Euro Rises as Dollar Falls after Trump’s Tariffs

The euro surged on Thursday, gaining significant ground against the US dollar as markets reacted to sweeping new tariffs announced by the Trump administration. The EUR/USD pair climbed to its highest level since October, fueled by a broader selloff in the greenback and investor unease over trade and economic uncertainty.

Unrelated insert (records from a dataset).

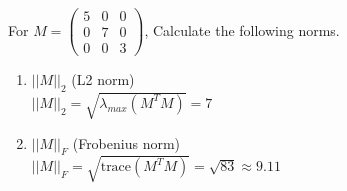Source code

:\documentclass[a4paper]{article}
\theoremstyle{definition}
\newenvironment{soln}{
	\leavevmode\color{blue}\ignorespaces
}{}
\begin{document}
	For $M = \begin{pmatrix}
		5 & 0 & 0 \\ 0 & 7 & 0 \\ 0 & 0 & 3
		
	\end{pmatrix}$, Calculate the following norms.
	\begin{enumerate}\addtocounter{enumi}{3}
		\item $||M||_{2}$ (L2 norm) \\
		\begin{soln} $||M||_{2} = \sqrt{\lambda_{max}(M^T M)}= 7$ \end{soln}
		
		\item $||M||_{F}$ (Frobenius norm)\\
		\begin{soln} $||M||_{F} = \sqrt{\text{trace}(M^T M)} = \sqrt{83} \approx 9.11$ \end{soln}
		
		
	\end{enumerate}
	
	
\end{document}
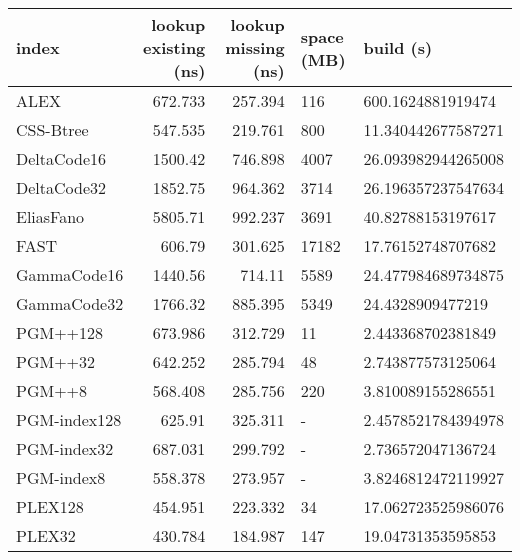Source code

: \begin{tabular}{lrrll}
\hline
 index             &   lookup existing (ns) &   lookup missing (ns) & space (MB)   & build (s)             \\
\hline
 ALEX              &                672.733 &               257.394 & 116          & 600.1624881919474     \\
 CSS-Btree         &                547.535 &               219.761 & 800          & 11.340442677587271    \\
 DeltaCode16       &               1500.42  &               746.898 & 4007         & 26.093982944265008    \\
 DeltaCode32       &               1852.75  &               964.362 & 3714         & 26.196357237547634    \\
 EliasFano         &               5805.71  &               992.237 & 3691         & 40.82788153197617     \\
 FAST              &                606.79  &               301.625 & 17182        & 17.76152748707682     \\
 GammaCode16       &               1440.56  &               714.11  & 5589         & 24.477984689734875    \\
 GammaCode32       &               1766.32  &               885.395 & 5349         & 24.4328909477219      \\
 PGM++128          &                673.986 &               312.729 & 11           & 2.443368702381849     \\
 PGM++32           &                642.252 &               285.794 & 48           & 2.743877573125064     \\
 PGM++8            &                568.408 &               285.756 & 220          & 3.810089155286551     \\
 PGM-index128      &                625.91  &               325.311 & -            & 2.4578521784394978    \\
 PGM-index32       &                687.031 &               299.792 & -            & 2.736572047136724     \\
 PGM-index8        &                558.378 &               273.957 & -            & 3.8246812472119927    \\
 PLEX128           &                454.951 &               223.332 & 34           & 17.062723525986076    \\
 PLEX32            &                430.784 &               184.987 & 147          & 19.04731353595853     \\

\end{tabular}
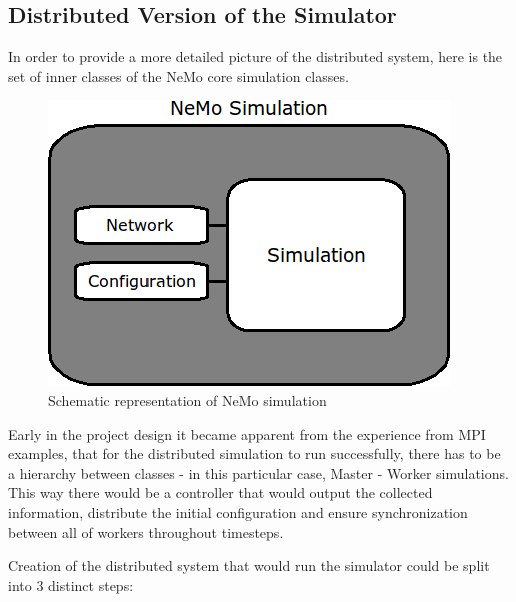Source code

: \subsection{Distributed Version of the Simulator}

In order to provide a more detailed picture of the distributed system, here is the set of inner classes of the NeMo core simulation classes.

\begin{figure}[h!]
\begin{center}
\includegraphics[scale = 0.6]{images/nemo_simulation_schematic.png}
\end{center}
\caption{Schematic representation of NeMo simulation}
\end{figure}

Early in the project design it became apparent from the experience from MPI examples\cite{}, that for the distributed simulation to run successfully, there has to be a hierarchy between classes - in this particular case, Master - Worker simulations. This way there would be a controller that would output the collected information, distribute the initial configuration and ensure synchronization between all of workers throughout timesteps.

Creation of the distributed system that would run the simulator could be split into 3 distinct steps:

The newly unveiled tariffs include a baseline 10% duty on all US imports, with additional "reciprocal" tariffs calculated using a controversial formula. This has sparked backlash globally, with critics, including former Treasury Secretary Larry Summers, warning that the measures were imposed without sound data. Some of the tariffs, such as those on uninhabited territories, have drawn particular scrutiny.

 

US economic data released this week has added to investor anxiety. The ISM Services PMI dropped sharply to 50.8 in March, its lowest in nine months and a sign of slowing growth. The fallout from the tariffs has already started to weigh on business sentiment and consumer confidence, as seen in recent indicators. Economists and analysts alike now fear the new trade barriers could spark a broader economic downturn.

 

Friday's upcoming Nonfarm Payrolls (NFP) report is expected to provide clearer insight into how the labor market is faring amid rising trade tensions. Private payroll data released earlier showed stronger-than-expected job growth, but the market remains cautious. The NFP figures will likely influence expectations around the Federal Reserve’s next moves, particularly as inflation and employment data become more volatile.

 

The US dollar continued its decline on Friday, reaching a six-month low against the euro. Safe-haven currencies such as the Japanese yen and Swiss franc strengthened, while risk-sensitive currencies like the Australian and New Zealand dollars fell sharply. The dollar index, which tracks the USD against six major peers, dropped nearly 2%—its worst single-day performance since 2022.

 

Markets are now pricing in four potential interest rate cuts by the Fed this year, amid fears that the US economy could slip into recession. Bond yields have fallen as investors flock to safer assets, and gold prices surged to multi-month highs. Concerns about stagflation—where high inflation persists even as growth slows—are also mounting, complicating the Fed’s ability to maintain economic stability.

 

Trump's aggressive tariff strategy has shaken financial markets, weakened the dollar, and raised the risk of a global slowdown. While short-term optimism around job data may bring temporary relief, investors remain wary of the long-term consequences. All eyes are now on the Fed and upcoming economic indicators to gauge the next chapter in this increasingly volatile environment.